- Title card
- Directed by: Simon V Kurian
- Written by: Chitralaya Gopu
- Starring: Arun Sasikala M. N. Nambiar
- Music by: Ilaiyaraaja
- Production company: FilmCo
- Release date: 6 September 1985;
- Running time: 125 minutes
- Country: India
- Language: Tamil

= Thanga Mama 3D =

Thanga Mama 3D is a 1985 Indian Tamil-language film directed by Simon V Kurian, starring Arun and Sasikala.

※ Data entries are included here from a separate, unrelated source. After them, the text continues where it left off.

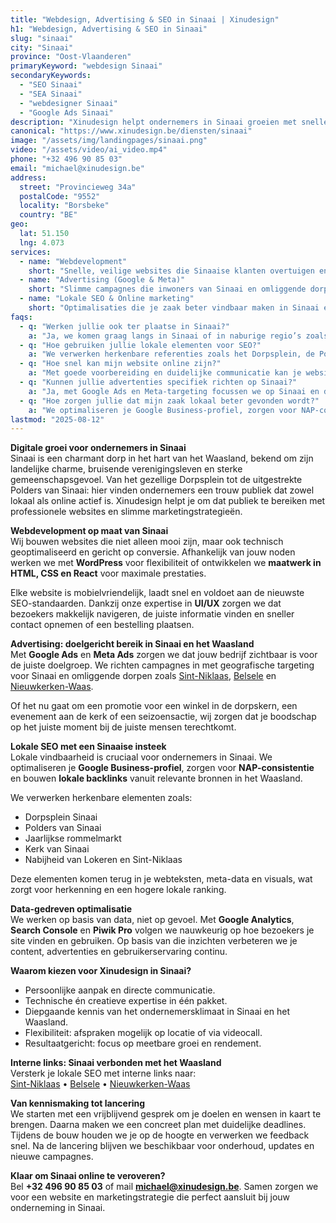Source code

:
 ```yaml
---
title: "Webdesign, Advertising & SEO in Sinaai | Xinudesign"
h1: "Webdesign, Advertising & SEO in Sinaai"
slug: "sinaai"
city: "Sinaai"
province: "Oost-Vlaanderen"
primaryKeyword: "webdesign Sinaai"
secondaryKeywords:
  - "SEO Sinaai"
  - "SEA Sinaai"
  - "webdesigner Sinaai"
  - "Google Ads Sinaai"
description: "Xinudesign helpt ondernemers in Sinaai groeien met snelle websites, doelgerichte advertentiecampagnes en lokale SEO-strategieën die inspelen op de troeven van het dorp."
canonical: "https://www.xinudesign.be/diensten/sinaai"
image: "/assets/img/landingpages/sinaai.png"
video: "/assets/video/ai_video.mp4"
phone: "+32 496 90 85 03"
email: "michael@xinudesign.be"
address:
  street: "Provincieweg 34a"
  postalCode: "9552"
  locality: "Borsbeke"
  country: "BE"
geo:
  lat: 51.150
  lng: 4.073
services:
  - name: "Webdevelopment"
    short: "Snelle, veilige websites die Sinaaise klanten overtuigen en converteren."
  - name: "Advertising (Google & Meta)"
    short: "Slimme campagnes die inwoners van Sinaai en omliggende dorpen gericht bereiken."
  - name: "Lokale SEO & Online marketing"
    short: "Optimalisaties die je zaak beter vindbaar maken in Sinaai en omgeving."
faqs:
  - q: "Werken jullie ook ter plaatse in Sinaai?"
    a: "Ja, we komen graag langs in Sinaai of in naburige regio’s zoals [Sint-Niklaas](/diensten/sint-niklaas), [Belsele](/diensten/belsele) en [Nieuwkerken-Waas](/diensten/nieuwkerken-waas)."
  - q: "Hoe gebruiken jullie lokale elementen voor SEO?"
    a: "We verwerken herkenbare referenties zoals het Dorpsplein, de Polders van Sinaai en evenementen zoals de jaarlijkse rommelmarkt in teksten, meta-data en visuals."
  - q: "Hoe snel kan mijn website online zijn?"
    a: "Met goede voorbereiding en duidelijke communicatie kan je website doorgaans binnen 2 tot 4 weken live gaan."
  - q: "Kunnen jullie advertenties specifiek richten op Sinaai?"
    a: "Ja, met Google Ads en Meta-targeting focussen we op Sinaai en de omliggende regio’s."
  - q: "Hoe zorgen jullie dat mijn zaak lokaal beter gevonden wordt?"
    a: "We optimaliseren je Google Business-profiel, zorgen voor NAP-consistentie en bouwen lokale backlinks rond zoekwoorden zoals 'webdesigner Sinaai'."
lastmod: "2025-08-12"
---
```


**Digitale groei voor ondernemers in Sinaai**  
Sinaai is een charmant dorp in het hart van het Waasland, bekend om zijn landelijke charme, bruisende verenigingsleven en sterke gemeenschapsgevoel. Van het gezellige Dorpsplein tot de uitgestrekte Polders van Sinaai: hier vinden ondernemers een trouw publiek dat zowel lokaal als online actief is. Xinudesign helpt je om dat publiek te bereiken met professionele websites en slimme marketingstrategieën.

**Webdevelopment op maat van Sinaai**  
Wij bouwen websites die niet alleen mooi zijn, maar ook technisch geoptimaliseerd en gericht op conversie. Afhankelijk van jouw noden werken we met **WordPress** voor flexibiliteit of ontwikkelen we **maatwerk in HTML, CSS en React** voor maximale prestaties.  

Elke website is mobielvriendelijk, laadt snel en voldoet aan de nieuwste SEO-standaarden. Dankzij onze expertise in **UI/UX** zorgen we dat bezoekers makkelijk navigeren, de juiste informatie vinden en sneller contact opnemen of een bestelling plaatsen.

**Advertising: doelgericht bereik in Sinaai en het Waasland**  
Met **Google Ads** en **Meta Ads** zorgen we dat jouw bedrijf zichtbaar is voor de juiste doelgroep. We richten campagnes in met geografische targeting voor Sinaai en omliggende dorpen zoals [Sint-Niklaas](/diensten/sint-niklaas), [Belsele](/diensten/belsele) en [Nieuwkerken-Waas](/diensten/nieuwkerken-waas).  

Of het nu gaat om een promotie voor een winkel in de dorpskern, een evenement aan de kerk of een seizoensactie, wij zorgen dat je boodschap op het juiste moment bij de juiste mensen terechtkomt.

**Lokale SEO met een Sinaaise insteek**  
Lokale vindbaarheid is cruciaal voor ondernemers in Sinaai. We optimaliseren je **Google Business-profiel**, zorgen voor **NAP-consistentie** en bouwen **lokale backlinks** vanuit relevante bronnen in het Waasland.  

We verwerken herkenbare elementen zoals:  
- Dorpsplein Sinaai  
- Polders van Sinaai  
- Jaarlijkse rommelmarkt  
- Kerk van Sinaai  
- Nabijheid van Lokeren en Sint-Niklaas  

Deze elementen komen terug in je webteksten, meta-data en visuals, wat zorgt voor herkenning en een hogere lokale ranking.

**Data-gedreven optimalisatie**  
We werken op basis van data, niet op gevoel. Met **Google Analytics**, **Search Console** en **Piwik Pro** volgen we nauwkeurig op hoe bezoekers je site vinden en gebruiken. Op basis van die inzichten verbeteren we je content, advertenties en gebruikerservaring continu.

**Waarom kiezen voor Xinudesign in Sinaai?**  
- Persoonlijke aanpak en directe communicatie.  
- Technische én creatieve expertise in één pakket.  
- Diepgaande kennis van het ondernemersklimaat in Sinaai en het Waasland.  
- Flexibiliteit: afspraken mogelijk op locatie of via videocall.  
- Resultaatgericht: focus op meetbare groei en rendement.  

**Interne links: Sinaai verbonden met het Waasland**  
Versterk je lokale SEO met interne links naar:  
[Sint-Niklaas](/diensten/sint-niklaas) • [Belsele](/diensten/belsele) • [Nieuwkerken-Waas](/diensten/nieuwkerken-waas)

**Van kennismaking tot lancering**  
We starten met een vrijblijvend gesprek om je doelen en wensen in kaart te brengen. Daarna maken we een concreet plan met duidelijke deadlines. Tijdens de bouw houden we je op de hoogte en verwerken we feedback snel. Na de lancering blijven we beschikbaar voor onderhoud, updates en nieuwe campagnes.

**Klaar om Sinaai online te veroveren?**  
Bel **+32 496 90 85 03** of mail **[michael@xinudesign.be](mailto:michael@xinudesign.be)**. Samen zorgen we voor een website en marketingstrategie die perfect aansluit bij jouw onderneming in Sinaai.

It was released on 6 September 1985.

== Cast ==
- Arun as Ravi
- Sasikala as Radha
- M. N. Nambiar
- Vinu Chakravarthy
- Manorama
- Sivachandran

== Production ==
Thanga Mama 3D is the second 3D film made in Tamil film industry after Annai Bhoomi.

== Soundtrack ==

The soundtrack was composed by Ilaiyaraaja, with lyrics by Vaali.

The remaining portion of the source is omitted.